__EXERCISE INSTRUCTIONS__:
Please reproduce the data below exactly, from the first line to the last.

Records from a collection:
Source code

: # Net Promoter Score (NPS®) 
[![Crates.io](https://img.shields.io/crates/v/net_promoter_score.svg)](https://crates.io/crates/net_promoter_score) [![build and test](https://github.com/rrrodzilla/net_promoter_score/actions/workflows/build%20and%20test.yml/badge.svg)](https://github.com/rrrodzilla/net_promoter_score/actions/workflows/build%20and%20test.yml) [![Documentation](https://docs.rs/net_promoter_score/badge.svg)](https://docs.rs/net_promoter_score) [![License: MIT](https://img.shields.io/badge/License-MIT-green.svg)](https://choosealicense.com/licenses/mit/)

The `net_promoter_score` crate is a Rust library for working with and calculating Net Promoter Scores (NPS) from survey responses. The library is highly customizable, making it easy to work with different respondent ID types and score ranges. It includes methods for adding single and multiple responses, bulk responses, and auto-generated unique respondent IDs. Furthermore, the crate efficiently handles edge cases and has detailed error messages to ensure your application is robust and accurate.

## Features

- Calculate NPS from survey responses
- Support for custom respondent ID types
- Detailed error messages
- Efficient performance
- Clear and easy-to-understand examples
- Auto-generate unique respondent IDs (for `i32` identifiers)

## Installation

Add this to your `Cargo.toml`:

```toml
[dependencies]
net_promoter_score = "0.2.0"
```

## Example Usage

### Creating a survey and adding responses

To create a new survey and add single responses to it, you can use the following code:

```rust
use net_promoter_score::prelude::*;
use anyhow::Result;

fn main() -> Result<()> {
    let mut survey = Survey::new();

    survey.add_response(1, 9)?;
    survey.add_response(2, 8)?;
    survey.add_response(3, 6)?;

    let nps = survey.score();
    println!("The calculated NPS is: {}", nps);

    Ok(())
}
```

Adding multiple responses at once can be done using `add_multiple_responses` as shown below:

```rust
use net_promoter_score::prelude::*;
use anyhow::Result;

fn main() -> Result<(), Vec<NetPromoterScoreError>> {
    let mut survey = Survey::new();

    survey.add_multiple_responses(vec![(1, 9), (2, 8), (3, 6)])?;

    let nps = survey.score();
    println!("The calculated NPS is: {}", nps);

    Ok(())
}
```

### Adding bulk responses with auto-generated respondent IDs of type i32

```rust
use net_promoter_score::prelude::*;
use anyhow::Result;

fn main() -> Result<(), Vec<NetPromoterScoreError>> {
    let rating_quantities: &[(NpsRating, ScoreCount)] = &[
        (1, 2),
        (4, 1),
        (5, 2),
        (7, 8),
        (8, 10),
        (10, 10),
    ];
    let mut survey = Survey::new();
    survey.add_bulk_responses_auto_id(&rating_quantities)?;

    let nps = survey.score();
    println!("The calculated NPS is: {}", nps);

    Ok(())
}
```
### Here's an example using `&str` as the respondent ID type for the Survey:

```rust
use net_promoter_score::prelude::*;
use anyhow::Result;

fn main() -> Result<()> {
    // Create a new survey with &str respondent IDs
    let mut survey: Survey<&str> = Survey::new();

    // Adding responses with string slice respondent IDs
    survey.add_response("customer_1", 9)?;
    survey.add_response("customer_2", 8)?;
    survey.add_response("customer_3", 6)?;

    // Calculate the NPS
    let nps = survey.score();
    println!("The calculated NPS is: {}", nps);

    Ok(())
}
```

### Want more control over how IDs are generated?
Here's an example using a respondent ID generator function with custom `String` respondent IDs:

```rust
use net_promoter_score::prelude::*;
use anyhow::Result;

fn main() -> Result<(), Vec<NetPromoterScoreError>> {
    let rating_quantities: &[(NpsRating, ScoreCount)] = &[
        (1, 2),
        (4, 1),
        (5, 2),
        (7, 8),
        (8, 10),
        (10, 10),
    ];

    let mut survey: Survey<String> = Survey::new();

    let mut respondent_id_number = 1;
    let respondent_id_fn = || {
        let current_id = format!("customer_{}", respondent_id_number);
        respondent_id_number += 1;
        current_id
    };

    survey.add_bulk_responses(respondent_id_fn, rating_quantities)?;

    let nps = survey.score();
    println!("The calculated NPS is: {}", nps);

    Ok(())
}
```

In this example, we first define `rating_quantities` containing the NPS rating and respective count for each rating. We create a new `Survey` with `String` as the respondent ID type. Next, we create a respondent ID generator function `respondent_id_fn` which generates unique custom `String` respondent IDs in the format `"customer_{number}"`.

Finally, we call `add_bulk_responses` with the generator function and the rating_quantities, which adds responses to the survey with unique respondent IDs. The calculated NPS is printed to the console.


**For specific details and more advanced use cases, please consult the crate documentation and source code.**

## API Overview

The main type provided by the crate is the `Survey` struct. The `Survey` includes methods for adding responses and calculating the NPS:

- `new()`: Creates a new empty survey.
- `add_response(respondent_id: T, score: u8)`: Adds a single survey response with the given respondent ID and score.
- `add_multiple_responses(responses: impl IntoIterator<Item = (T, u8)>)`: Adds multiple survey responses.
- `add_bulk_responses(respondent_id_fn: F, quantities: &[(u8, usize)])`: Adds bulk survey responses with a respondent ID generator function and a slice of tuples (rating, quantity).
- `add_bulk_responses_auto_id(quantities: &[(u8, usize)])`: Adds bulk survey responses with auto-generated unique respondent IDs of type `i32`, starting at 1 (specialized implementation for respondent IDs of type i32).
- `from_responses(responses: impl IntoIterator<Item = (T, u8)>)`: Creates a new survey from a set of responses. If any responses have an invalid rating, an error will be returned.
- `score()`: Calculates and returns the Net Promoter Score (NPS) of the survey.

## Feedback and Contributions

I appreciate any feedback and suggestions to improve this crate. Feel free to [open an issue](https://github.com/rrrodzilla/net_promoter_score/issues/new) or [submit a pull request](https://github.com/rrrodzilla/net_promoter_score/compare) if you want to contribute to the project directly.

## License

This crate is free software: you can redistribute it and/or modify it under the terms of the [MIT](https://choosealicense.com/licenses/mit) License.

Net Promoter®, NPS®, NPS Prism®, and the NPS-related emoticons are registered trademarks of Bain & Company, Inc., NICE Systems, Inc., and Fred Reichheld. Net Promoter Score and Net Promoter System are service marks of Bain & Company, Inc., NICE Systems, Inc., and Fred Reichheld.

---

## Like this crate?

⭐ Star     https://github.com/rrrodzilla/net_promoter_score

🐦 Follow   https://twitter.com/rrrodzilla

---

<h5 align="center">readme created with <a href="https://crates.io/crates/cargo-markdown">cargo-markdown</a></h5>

__EXERCISE RESPONSE__:
Source code

: # Net Promoter Score (NPS®) 
[![Crates.io](https://img.shields.io/crates/v/net_promoter_score.svg)](https://crates.io/crates/net_promoter_score) [![build and test](https://github.com/rrrodzilla/net_promoter_score/actions/workflows/build%20and%20test.yml/badge.svg)](https://github.com/rrrodzilla/net_promoter_score/actions/workflows/build%20and%20test.yml) [![Documentation](https://docs.rs/net_promoter_score/badge.svg)](https://docs.rs/net_promoter_score) [![License: MIT](https://img.shields.io/badge/License-MIT-green.svg)](https://choosealicense.com/licenses/mit/)

The `net_promoter_score` crate is a Rust library for working with and calculating Net Promoter Scores (NPS) from survey responses. The library is highly customizable, making it easy to work with different respondent ID types and score ranges. It includes methods for adding single and multiple responses, bulk responses, and auto-generated unique respondent IDs. Furthermore, the crate efficiently handles edge cases and has detailed error messages to ensure your application is robust and accurate.

## Features

- Calculate NPS from survey responses
- Support for custom respondent ID types
- Detailed error messages
- Efficient performance
- Clear and easy-to-understand examples
- Auto-generate unique respondent IDs (for `i32` identifiers)

## Installation

Add this to your `Cargo.toml`:

```toml
[dependencies]
net_promoter_score = "0.2.0"
```

## Example Usage

### Creating a survey and adding responses

To create a new survey and add single responses to it, you can use the following code:

```rust
use net_promoter_score::prelude::*;
use anyhow::Result;

fn main() -> Result<()> {
    let mut survey = Survey::new();

    survey.add_response(1, 9)?;
    survey.add_response(2, 8)?;
    survey.add_response(3, 6)?;

    let nps = survey.score();
    println!("The calculated NPS is: {}", nps);

    Ok(())
}
```

Adding multiple responses at once can be done using `add_multiple_responses` as shown below:

```rust
use net_promoter_score::prelude::*;
use anyhow::Result;

fn main() -> Result<(), Vec<NetPromoterScoreError>> {
    let mut survey = Survey::new();

    survey.add_multiple_responses(vec![(1, 9), (2, 8), (3, 6)])?;

    let nps = survey.score();
    println!("The calculated NPS is: {}", nps);

    Ok(())
}
```

### Adding bulk responses with auto-generated respondent IDs of type i32

```rust
use net_promoter_score::prelude::*;
use anyhow::Result;

fn main() -> Result<(), Vec<NetPromoterScoreError>> {
    let rating_quantities: &[(NpsRating, ScoreCount)] = &[
        (1, 2),
        (4, 1),
        (5, 2),
        (7, 8),
        (8, 10),
        (10, 10),
    ];
    let mut survey = Survey::new();
    survey.add_bulk_responses_auto_id(&rating_quantities)?;

    let nps = survey.score();
    println!("The calculated NPS is: {}", nps);

    Ok(())
}
```
### Here's an example using `&str` as the respondent ID type for the Survey:

```rust
use net_promoter_score::prelude::*;
use anyhow::Result;

fn main() -> Result<()> {
    // Create a new survey with &str respondent IDs
    let mut survey: Survey<&str> = Survey::new();

    // Adding responses with string slice respondent IDs
    survey.add_response("customer_1", 9)?;
    survey.add_response("customer_2", 8)?;
    survey.add_response("customer_3", 6)?;

    // Calculate the NPS
    let nps = survey.score();
    println!("The calculated NPS is: {}", nps);

    Ok(())
}
```

### Want more control over how IDs are generated?
Here's an example using a respondent ID generator function with custom `String` respondent IDs:

```rust
use net_promoter_score::prelude::*;
use anyhow::Result;

fn main() -> Result<(), Vec<NetPromoterScoreError>> {
    let rating_quantities: &[(NpsRating, ScoreCount)] = &[
        (1, 2),
        (4, 1),
        (5, 2),
        (7, 8),
        (8, 10),
        (10, 10),
    ];

    let mut survey: Survey<String> = Survey::new();

    let mut respondent_id_number = 1;
    let respondent_id_fn = || {
        let current_id = format!("customer_{}", respondent_id_number);
        respondent_id_number += 1;
        current_id
    };

    survey.add_bulk_responses(respondent_id_fn, rating_quantities)?;

    let nps = survey.score();
    println!("The calculated NPS is: {}", nps);

    Ok(())
}
```

In this example, we first define `rating_quantities` containing the NPS rating and respective count for each rating. We create a new `Survey` with `String` as the respondent ID type. Next, we create a respondent ID generator function `respondent_id_fn` which generates unique custom `String` respondent IDs in the format `"customer_{number}"`.

Finally, we call `add_bulk_responses` with the generator function and the rating_quantities, which adds responses to the survey with unique respondent IDs. The calculated NPS is printed to the console.


**For specific details and more advanced use cases, please consult the crate documentation and source code.**

## API Overview

The main type provided by the crate is the `Survey` struct. The `Survey` includes methods for adding responses and calculating the NPS:

- `new()`: Creates a new empty survey.
- `add_response(respondent_id: T, score: u8)`: Adds a single survey response with the given respondent ID and score.
- `add_multiple_responses(responses: impl IntoIterator<Item = (T, u8)>)`: Adds multiple survey responses.
- `add_bulk_responses(respondent_id_fn: F, quantities: &[(u8, usize)])`: Adds bulk survey responses with a respondent ID generator function and a slice of tuples (rating, quantity).
- `add_bulk_responses_auto_id(quantities: &[(u8, usize)])`: Adds bulk survey responses with auto-generated unique respondent IDs of type `i32`, starting at 1 (specialized implementation for respondent IDs of type i32).
- `from_responses(responses: impl IntoIterator<Item = (T, u8)>)`: Creates a new survey from a set of responses. If any responses have an invalid rating, an error will be returned.
- `score()`: Calculates and returns the Net Promoter Score (NPS) of the survey.

## Feedback and Contributions

I appreciate any feedback and suggestions to improve this crate. Feel free to [open an issue](https://github.com/rrrodzilla/net_promoter_score/issues/new) or [submit a pull request](https://github.com/rrrodzilla/net_promoter_score/compare) if you want to contribute to the project directly.

## License

This crate is free software: you can redistribute it and/or modify it under the terms of the [MIT](https://choosealicense.com/licenses/mit) License.

Net Promoter®, NPS®, NPS Prism®, and the NPS-related emoticons are registered trademarks of Bain & Company, Inc., NICE Systems, Inc., and Fred Reichheld. Net Promoter Score and Net Promoter System are service marks of Bain & Company, Inc., NICE Systems, Inc., and Fred Reichheld.

---

## Like this crate?

⭐ Star     https://github.com/rrrodzilla/net_promoter_score

🐦 Follow   https://twitter.com/rrrodzilla

---

<h5 align="center">readme created with <a href="https://crates.io/crates/cargo-markdown">cargo-markdown</a></h5>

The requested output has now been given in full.